Extracted material:
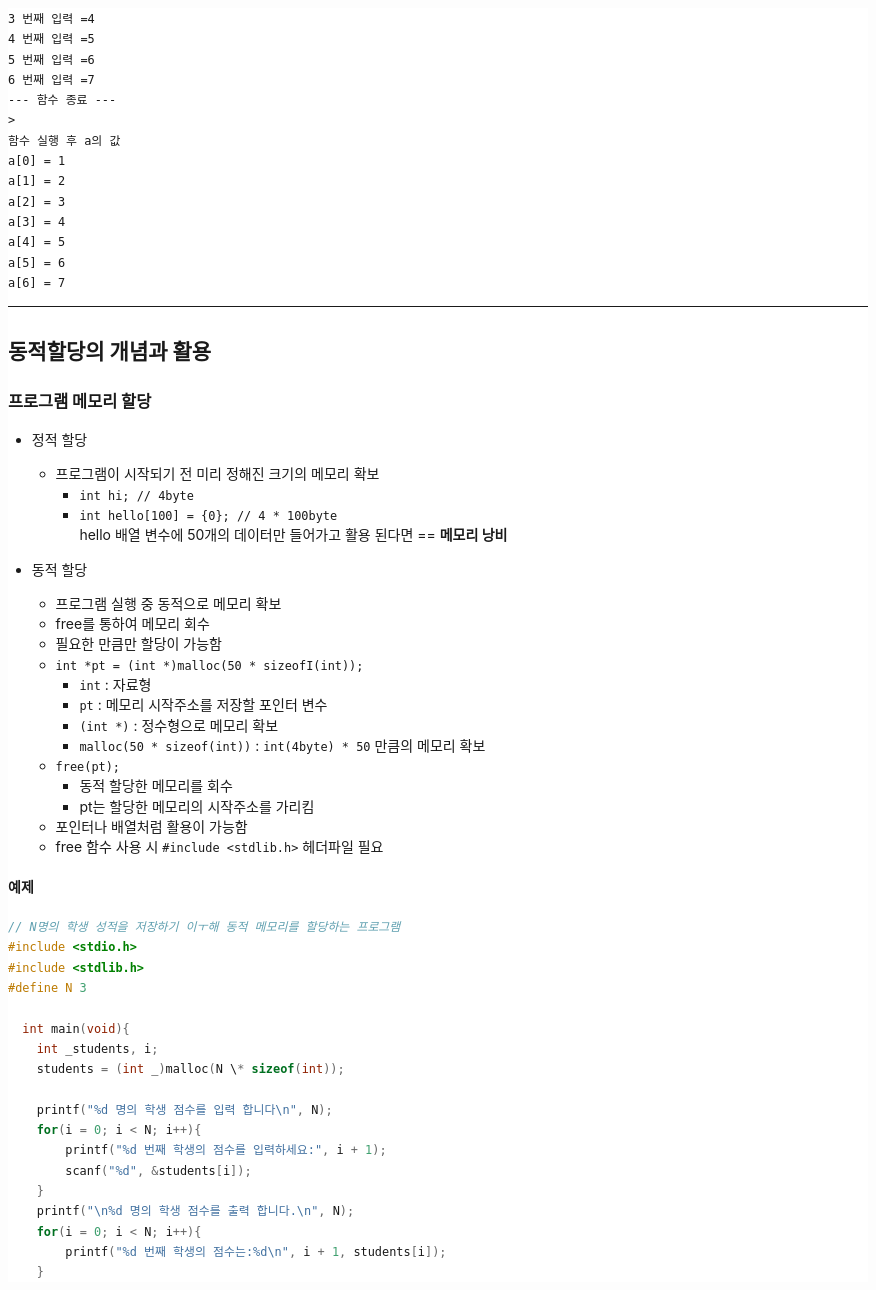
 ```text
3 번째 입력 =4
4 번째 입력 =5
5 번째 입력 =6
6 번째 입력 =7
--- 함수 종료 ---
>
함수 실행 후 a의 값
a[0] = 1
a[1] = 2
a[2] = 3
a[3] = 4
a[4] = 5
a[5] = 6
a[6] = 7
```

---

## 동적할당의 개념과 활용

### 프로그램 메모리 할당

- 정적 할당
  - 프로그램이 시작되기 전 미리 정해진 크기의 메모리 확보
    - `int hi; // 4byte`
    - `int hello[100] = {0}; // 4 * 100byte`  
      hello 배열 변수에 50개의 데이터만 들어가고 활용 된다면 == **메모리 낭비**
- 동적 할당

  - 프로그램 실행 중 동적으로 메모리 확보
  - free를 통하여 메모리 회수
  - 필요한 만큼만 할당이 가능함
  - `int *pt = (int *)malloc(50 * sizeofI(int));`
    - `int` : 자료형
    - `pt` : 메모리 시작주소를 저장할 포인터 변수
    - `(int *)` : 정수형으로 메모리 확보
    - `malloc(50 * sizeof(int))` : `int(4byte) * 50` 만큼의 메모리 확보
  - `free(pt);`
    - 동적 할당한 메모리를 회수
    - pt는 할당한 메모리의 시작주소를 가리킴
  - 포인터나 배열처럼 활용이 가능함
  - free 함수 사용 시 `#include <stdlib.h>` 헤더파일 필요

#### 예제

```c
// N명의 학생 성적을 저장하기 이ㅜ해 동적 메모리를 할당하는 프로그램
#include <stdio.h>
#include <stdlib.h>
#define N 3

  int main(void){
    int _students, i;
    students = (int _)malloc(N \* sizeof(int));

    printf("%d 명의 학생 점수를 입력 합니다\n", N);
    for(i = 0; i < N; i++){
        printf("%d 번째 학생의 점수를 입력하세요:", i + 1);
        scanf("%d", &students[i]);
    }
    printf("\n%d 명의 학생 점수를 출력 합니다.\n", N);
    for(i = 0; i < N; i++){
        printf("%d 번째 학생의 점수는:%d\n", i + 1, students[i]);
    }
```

Exercise: From the line containing "정수형으로 메모리 확보" through the last line of the entries above, print every line exactly, including both ends, and nothing else.

Expected answer:
    - `(int *)` : 정수형으로 메모리 확보
    - `malloc(50 * sizeof(int))` : `int(4byte) * 50` 만큼의 메모리 확보
  - `free(pt);`
    - 동적 할당한 메모리를 회수
    - pt는 할당한 메모리의 시작주소를 가리킴
  - 포인터나 배열처럼 활용이 가능함
  - free 함수 사용 시 `#include <stdlib.h>` 헤더파일 필요

#### 예제

```c
// N명의 학생 성적을 저장하기 이ㅜ해 동적 메모리를 할당하는 프로그램
#include <stdio.h>
#include <stdlib.h>
#define N 3

  int main(void){
    int _students, i;
    students = (int _)malloc(N \* sizeof(int));

    printf("%d 명의 학생 점수를 입력 합니다\n", N);
    for(i = 0; i < N; i++){
        printf("%d 번째 학생의 점수를 입력하세요:", i + 1);
        scanf("%d", &students[i]);
    }
    printf("\n%d 명의 학생 점수를 출력 합니다.\n", N);
    for(i = 0; i < N; i++){
        printf("%d 번째 학생의 점수는:%d\n", i + 1, students[i]);
    }
```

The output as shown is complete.